Start of Block

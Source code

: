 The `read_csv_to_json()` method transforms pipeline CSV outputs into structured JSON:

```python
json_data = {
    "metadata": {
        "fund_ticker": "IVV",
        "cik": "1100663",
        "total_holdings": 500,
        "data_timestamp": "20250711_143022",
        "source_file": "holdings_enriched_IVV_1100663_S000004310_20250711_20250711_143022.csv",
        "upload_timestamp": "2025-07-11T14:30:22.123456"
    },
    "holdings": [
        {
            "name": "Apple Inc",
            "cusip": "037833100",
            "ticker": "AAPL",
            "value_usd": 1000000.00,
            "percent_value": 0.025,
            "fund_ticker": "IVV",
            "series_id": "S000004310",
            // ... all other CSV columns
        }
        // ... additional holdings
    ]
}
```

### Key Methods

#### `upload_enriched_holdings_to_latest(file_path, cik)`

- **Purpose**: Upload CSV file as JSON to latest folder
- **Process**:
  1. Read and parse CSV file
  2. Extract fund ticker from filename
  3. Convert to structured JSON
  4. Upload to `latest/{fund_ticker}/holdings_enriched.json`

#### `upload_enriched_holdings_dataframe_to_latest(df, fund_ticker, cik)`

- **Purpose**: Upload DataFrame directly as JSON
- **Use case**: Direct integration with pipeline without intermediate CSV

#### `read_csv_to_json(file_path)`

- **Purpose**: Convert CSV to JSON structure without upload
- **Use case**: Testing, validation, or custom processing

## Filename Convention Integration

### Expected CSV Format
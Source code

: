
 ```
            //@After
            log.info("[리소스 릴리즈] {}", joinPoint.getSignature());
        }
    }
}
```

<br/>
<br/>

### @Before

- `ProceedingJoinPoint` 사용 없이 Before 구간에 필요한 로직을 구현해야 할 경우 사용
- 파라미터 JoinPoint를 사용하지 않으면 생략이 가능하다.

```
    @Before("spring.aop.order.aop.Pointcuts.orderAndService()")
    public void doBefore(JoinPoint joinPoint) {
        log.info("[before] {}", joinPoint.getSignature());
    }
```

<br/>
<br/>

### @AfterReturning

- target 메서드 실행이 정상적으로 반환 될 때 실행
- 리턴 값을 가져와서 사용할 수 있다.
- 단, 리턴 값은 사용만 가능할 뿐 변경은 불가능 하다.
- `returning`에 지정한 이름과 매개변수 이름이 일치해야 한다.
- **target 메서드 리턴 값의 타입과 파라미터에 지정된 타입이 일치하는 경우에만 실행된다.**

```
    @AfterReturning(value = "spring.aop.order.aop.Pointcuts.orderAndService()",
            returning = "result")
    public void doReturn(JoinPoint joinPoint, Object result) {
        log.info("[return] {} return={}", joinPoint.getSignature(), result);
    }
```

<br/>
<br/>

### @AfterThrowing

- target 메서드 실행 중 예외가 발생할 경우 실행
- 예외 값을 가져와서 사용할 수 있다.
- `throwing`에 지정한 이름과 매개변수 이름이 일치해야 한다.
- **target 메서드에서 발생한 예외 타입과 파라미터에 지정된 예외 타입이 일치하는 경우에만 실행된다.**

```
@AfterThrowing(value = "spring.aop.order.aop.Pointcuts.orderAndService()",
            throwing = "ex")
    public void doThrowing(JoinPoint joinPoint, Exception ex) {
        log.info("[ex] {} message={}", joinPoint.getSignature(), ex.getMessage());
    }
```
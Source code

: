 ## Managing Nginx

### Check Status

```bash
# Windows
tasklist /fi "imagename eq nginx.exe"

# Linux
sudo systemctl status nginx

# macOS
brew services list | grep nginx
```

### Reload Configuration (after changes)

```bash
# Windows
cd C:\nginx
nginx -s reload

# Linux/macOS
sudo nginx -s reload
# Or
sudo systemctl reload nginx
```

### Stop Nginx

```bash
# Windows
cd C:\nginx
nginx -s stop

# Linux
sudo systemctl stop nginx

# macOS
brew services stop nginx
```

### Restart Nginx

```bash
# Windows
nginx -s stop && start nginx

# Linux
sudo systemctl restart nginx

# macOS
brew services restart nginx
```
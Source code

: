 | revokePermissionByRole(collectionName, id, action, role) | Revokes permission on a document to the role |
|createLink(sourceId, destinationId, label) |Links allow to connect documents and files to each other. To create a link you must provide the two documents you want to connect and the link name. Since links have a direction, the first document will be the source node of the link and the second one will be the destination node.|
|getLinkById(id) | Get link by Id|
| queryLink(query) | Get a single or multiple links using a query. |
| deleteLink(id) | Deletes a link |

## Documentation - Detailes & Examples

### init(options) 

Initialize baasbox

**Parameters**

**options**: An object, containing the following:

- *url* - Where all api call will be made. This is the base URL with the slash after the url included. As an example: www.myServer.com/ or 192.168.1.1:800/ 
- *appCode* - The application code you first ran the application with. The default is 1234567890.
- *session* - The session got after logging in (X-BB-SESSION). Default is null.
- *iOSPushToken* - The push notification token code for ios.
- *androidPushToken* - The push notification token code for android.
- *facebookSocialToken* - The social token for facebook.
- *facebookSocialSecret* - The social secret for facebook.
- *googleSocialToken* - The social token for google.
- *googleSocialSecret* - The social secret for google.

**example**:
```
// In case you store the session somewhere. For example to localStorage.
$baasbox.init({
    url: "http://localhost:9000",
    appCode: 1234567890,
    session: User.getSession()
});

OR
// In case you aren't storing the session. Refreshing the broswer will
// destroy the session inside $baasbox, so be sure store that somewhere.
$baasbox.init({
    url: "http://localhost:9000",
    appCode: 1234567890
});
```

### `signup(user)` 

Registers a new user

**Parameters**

End of Block

Retype every record above exactly.

Source code

: The `read_csv_to_json()` method transforms pipeline CSV outputs into structured JSON:

```python
json_data = {
    "metadata": {
        "fund_ticker": "IVV",
        "cik": "1100663",
        "total_holdings": 500,
        "data_timestamp": "20250711_143022",
        "source_file": "holdings_enriched_IVV_1100663_S000004310_20250711_20250711_143022.csv",
        "upload_timestamp": "2025-07-11T14:30:22.123456"
    },
    "holdings": [
        {
            "name": "Apple Inc",
            "cusip": "037833100",
            "ticker": "AAPL",
            "value_usd": 1000000.00,
            "percent_value": 0.025,
            "fund_ticker": "IVV",
            "series_id": "S000004310",
            // ... all other CSV columns
        }
        // ... additional holdings
    ]
}
```

### Key Methods

#### `upload_enriched_holdings_to_latest(file_path, cik)`

- **Purpose**: Upload CSV file as JSON to latest folder
- **Process**:
  1. Read and parse CSV file
  2. Extract fund ticker from filename
  3. Convert to structured JSON
  4. Upload to `latest/{fund_ticker}/holdings_enriched.json`

#### `upload_enriched_holdings_dataframe_to_latest(df, fund_ticker, cik)`

- **Purpose**: Upload DataFrame directly as JSON
- **Use case**: Direct integration with pipeline without intermediate CSV

#### `read_csv_to_json(file_path)`

- **Purpose**: Convert CSV to JSON structure without upload
- **Use case**: Testing, validation, or custom processing

## Filename Convention Integration

### Expected CSV Format
Source code

:
 ```
            //@After
            log.info("[리소스 릴리즈] {}", joinPoint.getSignature());
        }
    }
}
```

<br/>
<br/>

### @Before

- `ProceedingJoinPoint` 사용 없이 Before 구간에 필요한 로직을 구현해야 할 경우 사용
- 파라미터 JoinPoint를 사용하지 않으면 생략이 가능하다.

```
    @Before("spring.aop.order.aop.Pointcuts.orderAndService()")
    public void doBefore(JoinPoint joinPoint) {
        log.info("[before] {}", joinPoint.getSignature());
    }
```

<br/>
<br/>

### @AfterReturning

- target 메서드 실행이 정상적으로 반환 될 때 실행
- 리턴 값을 가져와서 사용할 수 있다.
- 단, 리턴 값은 사용만 가능할 뿐 변경은 불가능 하다.
- `returning`에 지정한 이름과 매개변수 이름이 일치해야 한다.
- **target 메서드 리턴 값의 타입과 파라미터에 지정된 타입이 일치하는 경우에만 실행된다.**

```
    @AfterReturning(value = "spring.aop.order.aop.Pointcuts.orderAndService()",
            returning = "result")
    public void doReturn(JoinPoint joinPoint, Object result) {
        log.info("[return] {} return={}", joinPoint.getSignature(), result);
    }
```

<br/>
<br/>

### @AfterThrowing

- target 메서드 실행 중 예외가 발생할 경우 실행
- 예외 값을 가져와서 사용할 수 있다.
- `throwing`에 지정한 이름과 매개변수 이름이 일치해야 한다.
- **target 메서드에서 발생한 예외 타입과 파라미터에 지정된 예외 타입이 일치하는 경우에만 실행된다.**

```
@AfterThrowing(value = "spring.aop.order.aop.Pointcuts.orderAndService()",
            throwing = "ex")
    public void doThrowing(JoinPoint joinPoint, Exception ex) {
        log.info("[ex] {} message={}", joinPoint.getSignature(), ex.getMessage());
    }
```
Source code

: ## Managing Nginx

### Check Status

```bash
# Windows
tasklist /fi "imagename eq nginx.exe"

# Linux
sudo systemctl status nginx

# macOS
brew services list | grep nginx
```

### Reload Configuration (after changes)

```bash
# Windows
cd C:\nginx
nginx -s reload

# Linux/macOS
sudo nginx -s reload
# Or
sudo systemctl reload nginx
```

### Stop Nginx

```bash
# Windows
cd C:\nginx
nginx -s stop

# Linux
sudo systemctl stop nginx

# macOS
brew services stop nginx
```

### Restart Nginx

```bash
# Windows
nginx -s stop && start nginx

# Linux
sudo systemctl restart nginx

# macOS
brew services restart nginx
```
Source code

: | revokePermissionByRole(collectionName, id, action, role) | Revokes permission on a document to the role |
|createLink(sourceId, destinationId, label) |Links allow to connect documents and files to each other. To create a link you must provide the two documents you want to connect and the link name. Since links have a direction, the first document will be the source node of the link and the second one will be the destination node.|
|getLinkById(id) | Get link by Id|
| queryLink(query) | Get a single or multiple links using a query. |
| deleteLink(id) | Deletes a link |

## Documentation - Detailes & Examples

### init(options) 

Initialize baasbox

**Parameters**

**options**: An object, containing the following:

- *url* - Where all api call will be made. This is the base URL with the slash after the url included. As an example: www.myServer.com/ or 192.168.1.1:800/ 
- *appCode* - The application code you first ran the application with. The default is 1234567890.
- *session* - The session got after logging in (X-BB-SESSION). Default is null.
- *iOSPushToken* - The push notification token code for ios.
- *androidPushToken* - The push notification token code for android.
- *facebookSocialToken* - The social token for facebook.
- *facebookSocialSecret* - The social secret for facebook.
- *googleSocialToken* - The social token for google.
- *googleSocialSecret* - The social secret for google.

**example**:
```
// In case you store the session somewhere. For example to localStorage.
$baasbox.init({
    url: "http://localhost:9000",
    appCode: 1234567890,
    session: User.getSession()
});

OR
// In case you aren't storing the session. Refreshing the broswer will
// destroy the session inside $baasbox, so be sure store that somewhere.
$baasbox.init({
    url: "http://localhost:9000",
    appCode: 1234567890
});
```

### `signup(user)` 

Registers a new user

**Parameters**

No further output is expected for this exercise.